Tuesday, May 19, 2009

Day 06

The beach near on Aloita resort - not a bad view.

Try not enjoying yourself here

Bait fish under the dock

Aloita Resort from the water

Calm conditions on the Indian Ocean

The beak of the lizard fish

Our captain with his catch

Andrew and Nick enjoying a sunset and a Bintang on the Navi

Day, meet night. Night, this is day.

When Day 6 broke, we were still steaming down to a surf spot called Icelands. It's supposed to be a good wave, however there wasn't much swell out there so it wasn't really doing it's thing. It was still WAY better than the surf at home that day, but we were all kind of sunburnt and had a lot of really good surf the past few days most of us didn't surf that morning. Carrick needed to go to a nearby island resort that caters to divers to fill one of his scuba tanks. While we were steaming that night we hit a giant log that put a little scare into everyone. Luckily everything was okay after they removed that part that wedged itself into the bow of the boat. The island was about a half hour by speedboat and we set the fishing lines out to troll for fish on our way there, but didn't have any luck. As we neared the island it was easy to see why they picked this area for diving. The water was so clear you could see the bottom (which you could everywhere else we went, but it was ridicilous here). We tied up at their dock and watched the schools of baitfish being chased under the dock by black trevalle and skip jacks. The water was so damn clear you could see the fish hunting other fish.
When we finally went into the resort, it was breathtaking. Sand paths seperated beautiful wooden bungalows that were right on the water. Palm trees lined the paths, beach and provided much needed shade from the already hot sun. Randy, John and I walked around while the tanks were being filled and talked with some of the guests and took a few photos. John and Randy were having a little trouble adapting to being back on land, but it didn't really seem to bother me. John told us he thought the steps at the resort were going up and down like they do when the boat is rocking.
After we left the resort, we set the lines back out and trolled around a few small islands that looked like they came straight up from the bottom of the ocean. We were about half way around the island when we hooked up with what seemed like a big fish. As it got closer, it was evident that it wasn't that big or powerful but a lizard fish. By the time it was close to the boat, it wasn't even putting up a fight and let Carrick reel it in on it's back. They are an ugly looking fish - kind of like a barracuda but without the teeth. It has a real long beak that hooked both hooks on the lure. By the time Carrick got it free, it was almost gone. We dumped it back and it kinda sunk to the bottom and was probably eaten by something else before it got to the bottom.
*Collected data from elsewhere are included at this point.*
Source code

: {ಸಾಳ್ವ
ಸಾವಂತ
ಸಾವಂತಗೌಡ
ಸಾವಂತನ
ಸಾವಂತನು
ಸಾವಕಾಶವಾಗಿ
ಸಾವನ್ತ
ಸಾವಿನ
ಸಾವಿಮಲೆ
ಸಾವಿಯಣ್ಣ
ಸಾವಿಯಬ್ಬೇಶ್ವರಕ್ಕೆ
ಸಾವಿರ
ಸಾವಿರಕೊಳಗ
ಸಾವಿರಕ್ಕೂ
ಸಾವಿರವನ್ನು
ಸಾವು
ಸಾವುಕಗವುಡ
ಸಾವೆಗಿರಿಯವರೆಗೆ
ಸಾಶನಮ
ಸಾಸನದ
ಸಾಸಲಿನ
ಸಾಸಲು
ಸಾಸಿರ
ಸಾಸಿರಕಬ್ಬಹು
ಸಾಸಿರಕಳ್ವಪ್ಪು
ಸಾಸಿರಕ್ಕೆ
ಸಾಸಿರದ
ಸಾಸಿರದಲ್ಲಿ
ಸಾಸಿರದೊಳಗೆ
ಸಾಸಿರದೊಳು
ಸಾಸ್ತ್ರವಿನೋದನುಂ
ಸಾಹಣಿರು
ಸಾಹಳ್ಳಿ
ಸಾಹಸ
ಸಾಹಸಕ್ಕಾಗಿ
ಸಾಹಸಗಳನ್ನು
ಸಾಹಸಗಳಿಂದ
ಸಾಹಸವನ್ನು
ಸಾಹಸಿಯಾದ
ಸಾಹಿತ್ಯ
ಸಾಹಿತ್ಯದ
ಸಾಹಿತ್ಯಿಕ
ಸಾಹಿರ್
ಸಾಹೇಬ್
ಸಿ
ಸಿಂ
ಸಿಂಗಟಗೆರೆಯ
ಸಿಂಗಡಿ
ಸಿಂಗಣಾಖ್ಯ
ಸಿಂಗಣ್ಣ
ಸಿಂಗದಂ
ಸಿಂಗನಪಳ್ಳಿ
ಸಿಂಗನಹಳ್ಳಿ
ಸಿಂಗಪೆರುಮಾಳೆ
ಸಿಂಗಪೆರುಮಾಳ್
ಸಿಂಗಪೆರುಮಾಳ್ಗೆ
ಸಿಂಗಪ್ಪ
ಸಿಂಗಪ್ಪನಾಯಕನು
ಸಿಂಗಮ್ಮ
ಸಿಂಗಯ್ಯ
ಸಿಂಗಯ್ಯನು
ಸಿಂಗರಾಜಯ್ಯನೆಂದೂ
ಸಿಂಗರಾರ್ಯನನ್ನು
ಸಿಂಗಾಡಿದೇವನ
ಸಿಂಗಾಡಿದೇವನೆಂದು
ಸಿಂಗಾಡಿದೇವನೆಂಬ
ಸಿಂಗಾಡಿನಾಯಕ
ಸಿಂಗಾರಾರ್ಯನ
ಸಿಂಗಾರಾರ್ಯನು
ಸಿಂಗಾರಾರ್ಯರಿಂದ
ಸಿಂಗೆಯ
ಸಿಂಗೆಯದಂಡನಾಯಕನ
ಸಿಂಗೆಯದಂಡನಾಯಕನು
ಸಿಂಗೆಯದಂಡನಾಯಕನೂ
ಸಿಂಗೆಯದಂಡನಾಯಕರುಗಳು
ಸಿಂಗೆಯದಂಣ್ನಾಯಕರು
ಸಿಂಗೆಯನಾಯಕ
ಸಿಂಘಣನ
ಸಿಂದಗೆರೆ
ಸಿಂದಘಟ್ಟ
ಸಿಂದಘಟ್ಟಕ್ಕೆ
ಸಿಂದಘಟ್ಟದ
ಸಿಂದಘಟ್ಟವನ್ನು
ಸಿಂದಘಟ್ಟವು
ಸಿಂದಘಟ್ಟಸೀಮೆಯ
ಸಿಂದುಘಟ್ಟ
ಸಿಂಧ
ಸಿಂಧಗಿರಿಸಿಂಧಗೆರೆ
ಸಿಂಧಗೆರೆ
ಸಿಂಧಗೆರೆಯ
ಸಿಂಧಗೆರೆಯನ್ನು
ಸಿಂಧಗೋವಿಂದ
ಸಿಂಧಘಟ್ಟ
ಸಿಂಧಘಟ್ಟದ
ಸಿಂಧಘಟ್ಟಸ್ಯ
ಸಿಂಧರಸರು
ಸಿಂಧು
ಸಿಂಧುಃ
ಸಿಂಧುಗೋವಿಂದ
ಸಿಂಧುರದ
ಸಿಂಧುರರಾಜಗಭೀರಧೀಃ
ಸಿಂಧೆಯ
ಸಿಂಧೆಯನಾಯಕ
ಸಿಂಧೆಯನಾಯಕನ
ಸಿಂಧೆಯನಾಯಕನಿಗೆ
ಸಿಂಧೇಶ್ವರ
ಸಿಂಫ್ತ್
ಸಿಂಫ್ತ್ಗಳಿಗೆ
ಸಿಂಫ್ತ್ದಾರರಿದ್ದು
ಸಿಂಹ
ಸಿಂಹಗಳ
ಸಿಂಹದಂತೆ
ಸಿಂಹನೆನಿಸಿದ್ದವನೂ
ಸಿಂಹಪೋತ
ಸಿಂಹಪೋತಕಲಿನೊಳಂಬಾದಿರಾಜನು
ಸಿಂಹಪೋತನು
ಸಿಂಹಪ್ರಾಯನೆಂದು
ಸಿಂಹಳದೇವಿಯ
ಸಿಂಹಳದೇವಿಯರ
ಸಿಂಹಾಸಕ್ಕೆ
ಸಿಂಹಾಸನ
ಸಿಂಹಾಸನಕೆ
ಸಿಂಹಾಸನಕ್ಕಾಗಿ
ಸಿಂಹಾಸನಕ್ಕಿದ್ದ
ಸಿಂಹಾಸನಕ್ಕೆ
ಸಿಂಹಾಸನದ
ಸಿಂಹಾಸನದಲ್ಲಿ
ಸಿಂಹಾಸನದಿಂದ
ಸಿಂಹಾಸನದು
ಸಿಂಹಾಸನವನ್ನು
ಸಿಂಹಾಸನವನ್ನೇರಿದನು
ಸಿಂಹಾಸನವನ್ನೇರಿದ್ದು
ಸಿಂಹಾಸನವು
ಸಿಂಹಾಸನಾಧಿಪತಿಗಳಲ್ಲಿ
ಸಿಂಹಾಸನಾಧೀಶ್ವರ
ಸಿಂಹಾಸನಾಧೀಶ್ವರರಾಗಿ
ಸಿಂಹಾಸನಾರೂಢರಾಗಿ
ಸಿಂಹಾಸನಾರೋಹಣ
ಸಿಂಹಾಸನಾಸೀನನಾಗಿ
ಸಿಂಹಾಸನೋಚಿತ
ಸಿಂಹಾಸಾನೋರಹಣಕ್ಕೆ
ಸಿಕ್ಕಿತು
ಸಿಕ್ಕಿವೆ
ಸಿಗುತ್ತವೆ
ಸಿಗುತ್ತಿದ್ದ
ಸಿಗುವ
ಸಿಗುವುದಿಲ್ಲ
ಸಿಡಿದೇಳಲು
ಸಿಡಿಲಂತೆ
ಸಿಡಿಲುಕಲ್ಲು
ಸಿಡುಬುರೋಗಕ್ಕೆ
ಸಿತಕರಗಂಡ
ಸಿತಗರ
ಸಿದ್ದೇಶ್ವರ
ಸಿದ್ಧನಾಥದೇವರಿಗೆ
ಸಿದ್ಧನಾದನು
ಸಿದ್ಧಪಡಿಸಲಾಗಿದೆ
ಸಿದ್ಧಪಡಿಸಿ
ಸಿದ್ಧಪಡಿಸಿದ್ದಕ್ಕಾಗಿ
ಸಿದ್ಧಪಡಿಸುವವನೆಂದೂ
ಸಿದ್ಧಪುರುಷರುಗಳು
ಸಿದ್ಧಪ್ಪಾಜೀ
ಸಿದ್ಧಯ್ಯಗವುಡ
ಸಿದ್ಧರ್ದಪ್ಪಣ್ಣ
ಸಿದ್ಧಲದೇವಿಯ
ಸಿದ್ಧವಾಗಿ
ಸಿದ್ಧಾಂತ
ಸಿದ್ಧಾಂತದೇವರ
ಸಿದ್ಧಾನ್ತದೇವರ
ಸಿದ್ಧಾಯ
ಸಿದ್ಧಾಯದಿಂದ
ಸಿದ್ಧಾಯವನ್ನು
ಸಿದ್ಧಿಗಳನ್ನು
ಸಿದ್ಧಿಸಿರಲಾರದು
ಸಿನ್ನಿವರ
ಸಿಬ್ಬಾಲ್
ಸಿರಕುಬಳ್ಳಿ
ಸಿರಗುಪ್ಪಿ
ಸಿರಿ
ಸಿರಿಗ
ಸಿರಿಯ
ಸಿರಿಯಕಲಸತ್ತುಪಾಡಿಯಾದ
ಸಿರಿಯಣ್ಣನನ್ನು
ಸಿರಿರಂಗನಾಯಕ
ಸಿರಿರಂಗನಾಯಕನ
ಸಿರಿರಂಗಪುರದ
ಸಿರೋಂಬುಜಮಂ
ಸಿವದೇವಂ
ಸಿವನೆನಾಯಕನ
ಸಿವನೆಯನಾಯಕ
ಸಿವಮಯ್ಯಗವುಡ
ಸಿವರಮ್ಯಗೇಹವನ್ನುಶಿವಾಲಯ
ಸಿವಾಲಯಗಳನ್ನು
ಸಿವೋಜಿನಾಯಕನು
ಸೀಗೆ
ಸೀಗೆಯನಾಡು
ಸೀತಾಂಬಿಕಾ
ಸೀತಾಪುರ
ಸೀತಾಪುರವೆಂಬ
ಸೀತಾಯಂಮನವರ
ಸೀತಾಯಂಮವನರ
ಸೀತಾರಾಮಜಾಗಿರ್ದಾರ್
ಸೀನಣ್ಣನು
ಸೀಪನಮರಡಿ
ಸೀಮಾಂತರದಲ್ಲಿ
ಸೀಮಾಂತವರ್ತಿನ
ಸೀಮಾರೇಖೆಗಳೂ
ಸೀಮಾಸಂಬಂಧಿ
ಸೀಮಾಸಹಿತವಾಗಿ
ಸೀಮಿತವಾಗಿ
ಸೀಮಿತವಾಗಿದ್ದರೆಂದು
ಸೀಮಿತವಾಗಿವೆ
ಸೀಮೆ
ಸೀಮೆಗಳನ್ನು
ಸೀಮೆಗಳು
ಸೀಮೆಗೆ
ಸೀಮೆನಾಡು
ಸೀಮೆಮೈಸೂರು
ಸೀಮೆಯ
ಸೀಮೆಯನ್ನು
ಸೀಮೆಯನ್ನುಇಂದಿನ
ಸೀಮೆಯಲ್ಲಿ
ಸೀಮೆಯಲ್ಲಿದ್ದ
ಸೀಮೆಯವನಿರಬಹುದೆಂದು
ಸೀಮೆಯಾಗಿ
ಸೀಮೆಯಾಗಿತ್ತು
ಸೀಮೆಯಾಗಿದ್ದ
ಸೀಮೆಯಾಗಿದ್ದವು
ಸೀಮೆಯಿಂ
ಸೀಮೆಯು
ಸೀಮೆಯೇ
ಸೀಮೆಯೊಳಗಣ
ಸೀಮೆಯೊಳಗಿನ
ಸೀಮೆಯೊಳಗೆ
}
We didn't have much luck with catching any other fish on the trip back to the boat.
After lunch Brendan and I went snorkeling on a reef near the boat. Jeb took us over in the speedboat and dropped us in the channel and told us the current would take us back to the boat. The reef was mostly dead, but there was an occasional flowering of live reef and colorful fish. It was only 3 or 4 feet deep for a while, then it started to drop off - quickly. We were still a way from the boat and again I started to feel like shark bait. I wished Brendan luck and we double timed it back to the boat.
Later that afternoon we pulled anchor and headed down toward a spot called Lance's left. Back in the late 60's Lance came across this wave while sailing around the islands and liked it so much he decided to make a home for himself there. When other people starting coming there they thought they were the first ones to surf it, until this guy came out of the jungle. I couldn't even image. Anyway, we surfed a nearby left reef break wave called Monkey Jumps. ( I know another weird one - there was no explanation for that one) It picks up more swell and is near the calm anchorage. Frank and Randy surfed while the rest of us watched from the speedboat.
When we got back to the boat we had spectacular sunset and we couldn't even see the sun go under the horizon. The clouds near the horizon made patterns in the sky where night meets day. I guess it's supposed to be like that everywhere, but with light and air pollution it doesn't happen.